Dans le jeu Witcher 3, la carte est à la peine. Tant qu'on la maintient à la verticale sur le banc de test, les températures restent adéquates, mais dès qu'on la place dans un boîtier fermé, les choses se compliquent. On observe que les deux convertisseurs de tension relégués sur le côté sont moins chauds que leurs collègues alignés. 

Boîtier fermé, la température des convertisseurs de tension augmente de 4°C. On voit bien ici la limite d'un système de refroidissement qui ne réagit qu'aux variations de températures du GPU en ignorant celle des autres composants. En augmentant un peu la vitesse des ventilateurs ou en impliquant la plaque arrière dans la dissipation, on aurait pu éviter de telles températures. 

Test de torture

En test de torture, la consommation augmente un peu, la charge restant constamment très élevée, qui se ressent au niveau des températures. 

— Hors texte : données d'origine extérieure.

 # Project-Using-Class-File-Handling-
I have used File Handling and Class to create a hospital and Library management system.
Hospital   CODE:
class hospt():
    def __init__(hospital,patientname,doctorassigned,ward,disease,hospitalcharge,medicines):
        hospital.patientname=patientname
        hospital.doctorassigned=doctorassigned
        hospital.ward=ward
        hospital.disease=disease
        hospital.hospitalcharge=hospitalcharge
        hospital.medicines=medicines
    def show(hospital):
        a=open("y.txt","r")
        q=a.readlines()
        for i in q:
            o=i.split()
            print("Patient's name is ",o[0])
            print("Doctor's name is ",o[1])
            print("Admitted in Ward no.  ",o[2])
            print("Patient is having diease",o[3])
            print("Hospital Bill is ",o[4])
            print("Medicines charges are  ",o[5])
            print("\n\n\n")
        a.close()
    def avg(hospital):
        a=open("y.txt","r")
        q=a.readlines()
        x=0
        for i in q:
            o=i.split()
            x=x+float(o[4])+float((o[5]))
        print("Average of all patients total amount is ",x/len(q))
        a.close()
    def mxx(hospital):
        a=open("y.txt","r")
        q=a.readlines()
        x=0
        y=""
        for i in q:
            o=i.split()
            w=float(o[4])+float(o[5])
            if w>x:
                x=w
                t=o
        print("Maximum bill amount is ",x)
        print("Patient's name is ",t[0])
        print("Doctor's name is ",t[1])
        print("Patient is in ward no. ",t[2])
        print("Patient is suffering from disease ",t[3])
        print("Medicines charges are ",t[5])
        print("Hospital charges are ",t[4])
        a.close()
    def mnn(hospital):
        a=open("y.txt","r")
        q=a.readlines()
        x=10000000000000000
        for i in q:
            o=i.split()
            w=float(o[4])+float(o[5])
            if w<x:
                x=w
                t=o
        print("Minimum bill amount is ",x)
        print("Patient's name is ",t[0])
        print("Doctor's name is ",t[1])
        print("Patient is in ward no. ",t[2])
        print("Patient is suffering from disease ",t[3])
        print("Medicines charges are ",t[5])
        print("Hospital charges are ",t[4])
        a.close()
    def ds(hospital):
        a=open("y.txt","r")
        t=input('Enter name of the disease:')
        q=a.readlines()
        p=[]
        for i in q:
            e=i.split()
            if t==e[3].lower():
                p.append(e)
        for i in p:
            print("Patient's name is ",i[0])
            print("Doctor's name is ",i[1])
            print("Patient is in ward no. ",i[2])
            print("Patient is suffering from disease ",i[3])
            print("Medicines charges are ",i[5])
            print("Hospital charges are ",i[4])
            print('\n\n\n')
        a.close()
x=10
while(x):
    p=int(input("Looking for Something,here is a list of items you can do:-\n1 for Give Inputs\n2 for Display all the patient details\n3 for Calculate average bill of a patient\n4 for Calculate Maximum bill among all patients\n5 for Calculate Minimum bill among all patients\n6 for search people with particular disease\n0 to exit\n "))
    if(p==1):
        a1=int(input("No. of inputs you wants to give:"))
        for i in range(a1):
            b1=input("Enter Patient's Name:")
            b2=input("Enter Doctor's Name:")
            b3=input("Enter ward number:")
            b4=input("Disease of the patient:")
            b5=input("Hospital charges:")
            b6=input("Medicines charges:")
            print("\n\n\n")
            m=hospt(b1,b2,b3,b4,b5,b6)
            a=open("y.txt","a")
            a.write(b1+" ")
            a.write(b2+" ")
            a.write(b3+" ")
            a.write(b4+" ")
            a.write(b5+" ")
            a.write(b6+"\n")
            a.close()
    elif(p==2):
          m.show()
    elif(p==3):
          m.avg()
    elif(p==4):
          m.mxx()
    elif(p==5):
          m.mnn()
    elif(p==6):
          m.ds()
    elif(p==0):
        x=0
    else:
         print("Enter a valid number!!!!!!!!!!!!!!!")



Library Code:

Boîtier fermé, les points chauds prennent trois à quatre degrés de plus.

Les températures au niveau des convertisseurs de tension ne nous plaisent pas du tout, d'autant plus qu'elles finissent par rayonner jusque sous le package. Un refroidissement via pad thermique et plaque arrière n'aurait pas été de trop.C'est la raison pour laquelle nous avons aussi renoncé à overclocker la carte au maximum en relevant le Power Limit. Car la carte n'est pas seulement brûlante, elle se montre alors vraiment bruyante dans un boîtier fermé.

Qu'en conclure ? Pour quelques centimes, le constructeur aurait pu appliquer un pad thermique à l'arrière du PCB au niveau des convertisseurs de tension et gagner de précieux degrés. Dommage.